Why transformed cells engage in aerobic glycolysis, or the "Warburg effect", is a question people have been trying to answer for nearly a hundred years now. There are dozens of hypotheses, but none of them is broadly accepted. One popular hypothesis laid out by Gilles & Gatenby says that transformed cells from solid tumors are glycolytic because they have been selected for anaerobic metabolism in a hypoxic environment, and this selection is somehow irreversible, so that the cells stay glycolytic even after being extracted from the tumor and cultured in aerobic conditions. I think this hypothesis is the origin of the idea of hypoxic and yet glycolytic tumors.
In a way the Gilles & Gatenby hypothesis is a clever idea --- it rests on the well-accepted fact that most cells become glycolytic in hypoxia, and rhymes with the concept of selection for survival in tumors.
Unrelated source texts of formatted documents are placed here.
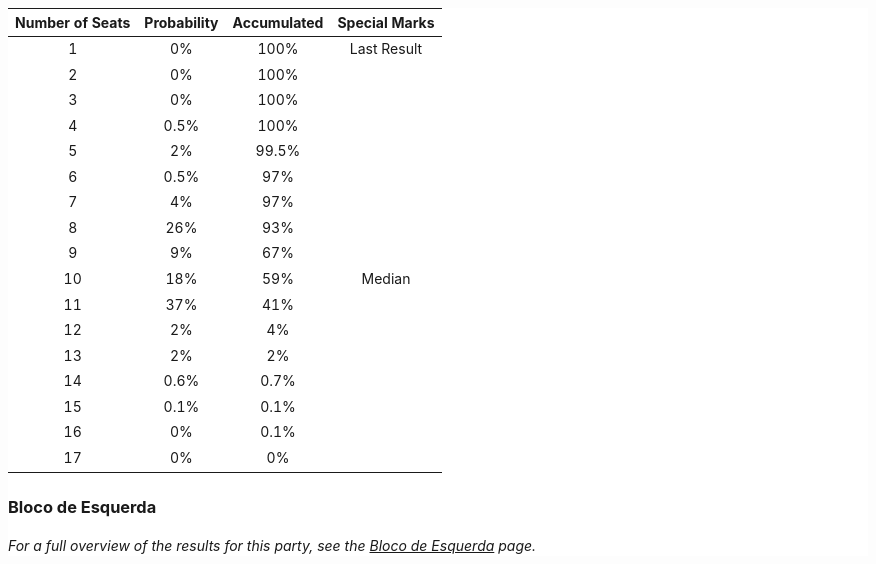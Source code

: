 | Number of Seats | Probability | Accumulated | Special Marks |
|:---------------:|:-----------:|:-----------:|:-------------:|
| 1 | 0% | 100% | Last Result |
| 2 | 0% | 100% |  |
| 3 | 0% | 100% |  |
| 4 | 0.5% | 100% |  |
| 5 | 2% | 99.5% |  |
| 6 | 0.5% | 97% |  |
| 7 | 4% | 97% |  |
| 8 | 26% | 93% |  |
| 9 | 9% | 67% |  |
| 10 | 18% | 59% | Median |
| 11 | 37% | 41% |  |
| 12 | 2% | 4% |  |
| 13 | 2% | 2% |  |
| 14 | 0.6% | 0.7% |  |
| 15 | 0.1% | 0.1% |  |
| 16 | 0% | 0.1% |  |
| 17 | 0% | 0% |  |

### Bloco de Esquerda

*For a full overview of the results for this party, see the [Bloco de Esquerda](party-blocodeesquerda.html) page.*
But the problem with the argument (as you have realized) is that the tumor environment would have to be low in oxygen and at the same time high in glucose. I agree with you that it is unlikely that such an environment could arise due to lack of blood supply, since oxygen diffuses more easily through tissues (and cells) than glucose does. Moreover, considering the high demand for glucose by glycolytic cells, glucose should become limiting long before oxygen runs out. So one can argue that poorly vascularized tumors should be mainly oxidative, not glycolytic!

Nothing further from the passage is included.